*Work instructions:* Work through the entries below and report how many lines include "manual". The number alone is the answer.

*Information provided:*
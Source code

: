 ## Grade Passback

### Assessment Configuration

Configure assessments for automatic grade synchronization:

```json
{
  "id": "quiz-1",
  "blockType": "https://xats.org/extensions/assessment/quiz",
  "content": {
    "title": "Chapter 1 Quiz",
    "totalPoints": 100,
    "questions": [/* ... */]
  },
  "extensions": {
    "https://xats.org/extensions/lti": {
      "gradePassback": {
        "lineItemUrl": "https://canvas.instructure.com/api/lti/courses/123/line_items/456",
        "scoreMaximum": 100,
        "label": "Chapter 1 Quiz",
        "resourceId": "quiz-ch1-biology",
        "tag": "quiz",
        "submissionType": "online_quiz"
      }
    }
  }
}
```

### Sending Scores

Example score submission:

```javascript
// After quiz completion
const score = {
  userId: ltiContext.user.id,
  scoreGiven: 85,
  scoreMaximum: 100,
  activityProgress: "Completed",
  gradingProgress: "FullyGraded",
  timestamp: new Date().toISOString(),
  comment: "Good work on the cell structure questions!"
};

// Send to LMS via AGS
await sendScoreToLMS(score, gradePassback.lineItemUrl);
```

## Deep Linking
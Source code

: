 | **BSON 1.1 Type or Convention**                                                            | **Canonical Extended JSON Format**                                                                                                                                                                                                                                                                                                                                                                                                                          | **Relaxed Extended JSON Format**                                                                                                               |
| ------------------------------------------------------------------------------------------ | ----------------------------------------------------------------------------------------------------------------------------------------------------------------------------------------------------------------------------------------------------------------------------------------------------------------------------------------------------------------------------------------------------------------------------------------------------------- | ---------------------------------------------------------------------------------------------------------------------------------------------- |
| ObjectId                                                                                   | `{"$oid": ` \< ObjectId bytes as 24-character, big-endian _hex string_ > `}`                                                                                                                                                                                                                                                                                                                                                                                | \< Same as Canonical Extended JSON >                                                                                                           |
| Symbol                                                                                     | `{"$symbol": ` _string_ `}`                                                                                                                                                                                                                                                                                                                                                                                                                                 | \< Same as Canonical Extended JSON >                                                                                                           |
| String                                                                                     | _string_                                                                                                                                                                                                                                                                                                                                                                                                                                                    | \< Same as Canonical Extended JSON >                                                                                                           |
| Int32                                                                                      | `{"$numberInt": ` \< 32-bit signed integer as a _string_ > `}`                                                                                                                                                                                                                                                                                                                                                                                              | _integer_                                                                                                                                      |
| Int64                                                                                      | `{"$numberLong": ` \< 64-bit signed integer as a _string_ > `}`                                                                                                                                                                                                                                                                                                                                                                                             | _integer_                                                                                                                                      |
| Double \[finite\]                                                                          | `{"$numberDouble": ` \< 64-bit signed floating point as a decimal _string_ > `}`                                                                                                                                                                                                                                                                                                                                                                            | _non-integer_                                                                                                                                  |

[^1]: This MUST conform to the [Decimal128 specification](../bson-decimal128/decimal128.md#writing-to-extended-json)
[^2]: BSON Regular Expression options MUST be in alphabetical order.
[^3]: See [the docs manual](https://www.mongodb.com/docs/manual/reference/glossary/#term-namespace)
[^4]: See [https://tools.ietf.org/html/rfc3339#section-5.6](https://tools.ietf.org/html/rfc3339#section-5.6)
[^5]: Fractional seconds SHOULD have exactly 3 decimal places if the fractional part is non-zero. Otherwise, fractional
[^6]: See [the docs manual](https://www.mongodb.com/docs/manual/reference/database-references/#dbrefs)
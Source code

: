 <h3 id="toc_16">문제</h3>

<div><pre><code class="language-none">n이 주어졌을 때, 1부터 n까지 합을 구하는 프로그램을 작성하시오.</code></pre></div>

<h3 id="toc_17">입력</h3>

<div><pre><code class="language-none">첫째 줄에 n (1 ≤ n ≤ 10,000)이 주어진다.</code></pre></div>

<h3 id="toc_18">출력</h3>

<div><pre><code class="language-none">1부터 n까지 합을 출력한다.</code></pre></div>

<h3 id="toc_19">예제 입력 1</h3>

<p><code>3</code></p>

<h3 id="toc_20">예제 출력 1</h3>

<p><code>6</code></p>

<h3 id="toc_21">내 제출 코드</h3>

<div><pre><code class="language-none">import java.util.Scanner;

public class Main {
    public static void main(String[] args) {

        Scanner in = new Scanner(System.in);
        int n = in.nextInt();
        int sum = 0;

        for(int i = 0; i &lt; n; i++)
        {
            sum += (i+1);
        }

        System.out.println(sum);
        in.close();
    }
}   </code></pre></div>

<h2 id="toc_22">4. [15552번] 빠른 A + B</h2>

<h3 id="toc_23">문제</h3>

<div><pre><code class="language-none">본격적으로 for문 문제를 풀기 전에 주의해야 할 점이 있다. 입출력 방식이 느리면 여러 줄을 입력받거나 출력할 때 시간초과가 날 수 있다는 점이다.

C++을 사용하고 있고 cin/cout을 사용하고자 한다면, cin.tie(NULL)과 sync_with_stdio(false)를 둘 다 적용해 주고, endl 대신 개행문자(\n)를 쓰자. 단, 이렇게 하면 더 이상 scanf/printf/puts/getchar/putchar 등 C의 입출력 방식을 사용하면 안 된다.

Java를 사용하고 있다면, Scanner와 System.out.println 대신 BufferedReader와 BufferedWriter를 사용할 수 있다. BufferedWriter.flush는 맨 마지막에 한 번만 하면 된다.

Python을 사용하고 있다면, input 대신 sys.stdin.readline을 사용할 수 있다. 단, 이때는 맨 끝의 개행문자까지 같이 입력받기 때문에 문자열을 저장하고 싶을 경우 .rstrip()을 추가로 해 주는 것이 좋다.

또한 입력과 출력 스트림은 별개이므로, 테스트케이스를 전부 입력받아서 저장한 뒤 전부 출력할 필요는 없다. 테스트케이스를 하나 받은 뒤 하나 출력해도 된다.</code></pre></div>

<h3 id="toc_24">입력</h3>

*Exercise answer:* 2